#### [Activity]
Return all the lines below in which the string "Deep" appears.

==== Data for review

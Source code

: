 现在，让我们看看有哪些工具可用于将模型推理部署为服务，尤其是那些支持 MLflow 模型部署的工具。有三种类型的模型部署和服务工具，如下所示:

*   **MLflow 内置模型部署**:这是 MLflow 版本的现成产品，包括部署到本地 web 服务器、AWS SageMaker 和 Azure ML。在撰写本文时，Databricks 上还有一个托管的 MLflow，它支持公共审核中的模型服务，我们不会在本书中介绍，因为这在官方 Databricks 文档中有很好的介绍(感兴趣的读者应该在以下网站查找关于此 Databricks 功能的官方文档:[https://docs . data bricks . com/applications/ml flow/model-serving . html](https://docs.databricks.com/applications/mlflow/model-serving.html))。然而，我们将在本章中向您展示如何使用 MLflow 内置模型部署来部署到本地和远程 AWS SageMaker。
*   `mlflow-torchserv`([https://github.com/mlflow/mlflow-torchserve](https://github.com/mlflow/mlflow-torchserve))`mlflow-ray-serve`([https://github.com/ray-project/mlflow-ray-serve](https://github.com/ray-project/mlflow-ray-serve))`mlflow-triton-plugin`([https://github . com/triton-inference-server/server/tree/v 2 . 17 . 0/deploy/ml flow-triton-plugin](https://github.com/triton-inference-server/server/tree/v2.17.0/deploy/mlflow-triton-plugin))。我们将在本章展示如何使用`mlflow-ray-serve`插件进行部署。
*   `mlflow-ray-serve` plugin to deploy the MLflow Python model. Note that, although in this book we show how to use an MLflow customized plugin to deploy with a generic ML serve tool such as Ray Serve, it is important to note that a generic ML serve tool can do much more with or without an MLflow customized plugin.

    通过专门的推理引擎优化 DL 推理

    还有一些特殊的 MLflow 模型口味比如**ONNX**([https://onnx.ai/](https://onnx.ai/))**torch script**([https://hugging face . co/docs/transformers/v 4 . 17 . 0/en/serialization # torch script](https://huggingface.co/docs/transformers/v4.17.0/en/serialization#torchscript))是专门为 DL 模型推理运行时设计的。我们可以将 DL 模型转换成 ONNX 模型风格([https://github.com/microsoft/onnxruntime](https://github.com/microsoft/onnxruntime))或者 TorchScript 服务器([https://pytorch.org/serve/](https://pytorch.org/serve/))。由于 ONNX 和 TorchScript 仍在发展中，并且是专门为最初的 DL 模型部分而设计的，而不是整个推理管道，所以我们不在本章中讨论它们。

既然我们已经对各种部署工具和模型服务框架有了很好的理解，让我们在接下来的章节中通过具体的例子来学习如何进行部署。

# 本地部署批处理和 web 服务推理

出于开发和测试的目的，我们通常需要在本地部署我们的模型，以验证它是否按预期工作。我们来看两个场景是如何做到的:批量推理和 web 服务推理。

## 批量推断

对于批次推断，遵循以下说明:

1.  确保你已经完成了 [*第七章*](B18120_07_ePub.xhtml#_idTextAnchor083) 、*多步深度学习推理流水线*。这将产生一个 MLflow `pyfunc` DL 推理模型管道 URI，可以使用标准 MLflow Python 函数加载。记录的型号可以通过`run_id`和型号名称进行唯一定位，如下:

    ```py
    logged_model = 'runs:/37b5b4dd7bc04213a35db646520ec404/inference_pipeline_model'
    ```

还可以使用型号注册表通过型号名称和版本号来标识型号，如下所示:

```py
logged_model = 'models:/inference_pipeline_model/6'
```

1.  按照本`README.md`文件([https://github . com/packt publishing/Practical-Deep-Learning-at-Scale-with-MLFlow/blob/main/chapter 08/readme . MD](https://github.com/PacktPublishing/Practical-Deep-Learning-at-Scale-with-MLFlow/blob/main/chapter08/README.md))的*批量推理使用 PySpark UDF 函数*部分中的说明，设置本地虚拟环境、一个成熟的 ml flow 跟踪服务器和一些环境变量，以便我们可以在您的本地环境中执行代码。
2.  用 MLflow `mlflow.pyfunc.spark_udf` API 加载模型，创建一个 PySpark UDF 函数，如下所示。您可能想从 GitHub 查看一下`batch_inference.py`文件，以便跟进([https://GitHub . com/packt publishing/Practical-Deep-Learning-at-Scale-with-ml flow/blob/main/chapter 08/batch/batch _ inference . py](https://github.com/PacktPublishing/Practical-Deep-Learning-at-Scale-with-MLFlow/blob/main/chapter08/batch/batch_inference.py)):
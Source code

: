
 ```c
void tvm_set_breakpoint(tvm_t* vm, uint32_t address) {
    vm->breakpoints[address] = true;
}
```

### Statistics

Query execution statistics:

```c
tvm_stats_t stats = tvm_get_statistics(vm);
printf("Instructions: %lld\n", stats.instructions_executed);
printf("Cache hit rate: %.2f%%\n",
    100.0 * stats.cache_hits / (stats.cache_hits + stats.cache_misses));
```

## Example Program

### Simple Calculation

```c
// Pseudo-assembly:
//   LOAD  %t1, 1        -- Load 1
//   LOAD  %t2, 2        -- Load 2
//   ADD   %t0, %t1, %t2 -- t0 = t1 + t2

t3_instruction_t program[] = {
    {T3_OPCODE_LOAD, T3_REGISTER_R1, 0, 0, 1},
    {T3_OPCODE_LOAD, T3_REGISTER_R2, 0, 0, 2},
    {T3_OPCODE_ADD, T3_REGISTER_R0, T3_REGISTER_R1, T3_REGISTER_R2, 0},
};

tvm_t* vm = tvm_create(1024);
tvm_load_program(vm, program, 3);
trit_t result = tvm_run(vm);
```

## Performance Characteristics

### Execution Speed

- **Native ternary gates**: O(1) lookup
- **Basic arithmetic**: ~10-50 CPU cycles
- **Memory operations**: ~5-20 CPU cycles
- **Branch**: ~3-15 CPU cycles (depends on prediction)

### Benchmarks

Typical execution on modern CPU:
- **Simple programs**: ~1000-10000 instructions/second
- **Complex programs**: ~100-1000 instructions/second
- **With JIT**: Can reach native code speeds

========

#### [The completed task]
1.  按照本`README.md`文件([https://github . com/packt publishing/Practical-Deep-Learning-at-Scale-with-MLFlow/blob/main/chapter 08/readme . MD](https://github.com/PacktPublishing/Practical-Deep-Learning-at-Scale-with-MLFlow/blob/main/chapter08/README.md))的*批量推理使用 PySpark UDF 函数*部分中的说明，设置本地虚拟环境、一个成熟的 ml flow 跟踪服务器和一些环境变量，以便我们可以在您的本地环境中执行代码。
2.  用 MLflow `mlflow.pyfunc.spark_udf` API 加载模型，创建一个 PySpark UDF 函数，如下所示。您可能想从 GitHub 查看一下`batch_inference.py`文件，以便跟进([https://GitHub . com/packt publishing/Practical-Deep-Learning-at-Scale-with-ml flow/blob/main/chapter 08/batch/batch _ inference . py](https://github.com/PacktPublishing/Practical-Deep-Learning-at-Scale-with-MLFlow/blob/main/chapter08/batch/batch_inference.py)):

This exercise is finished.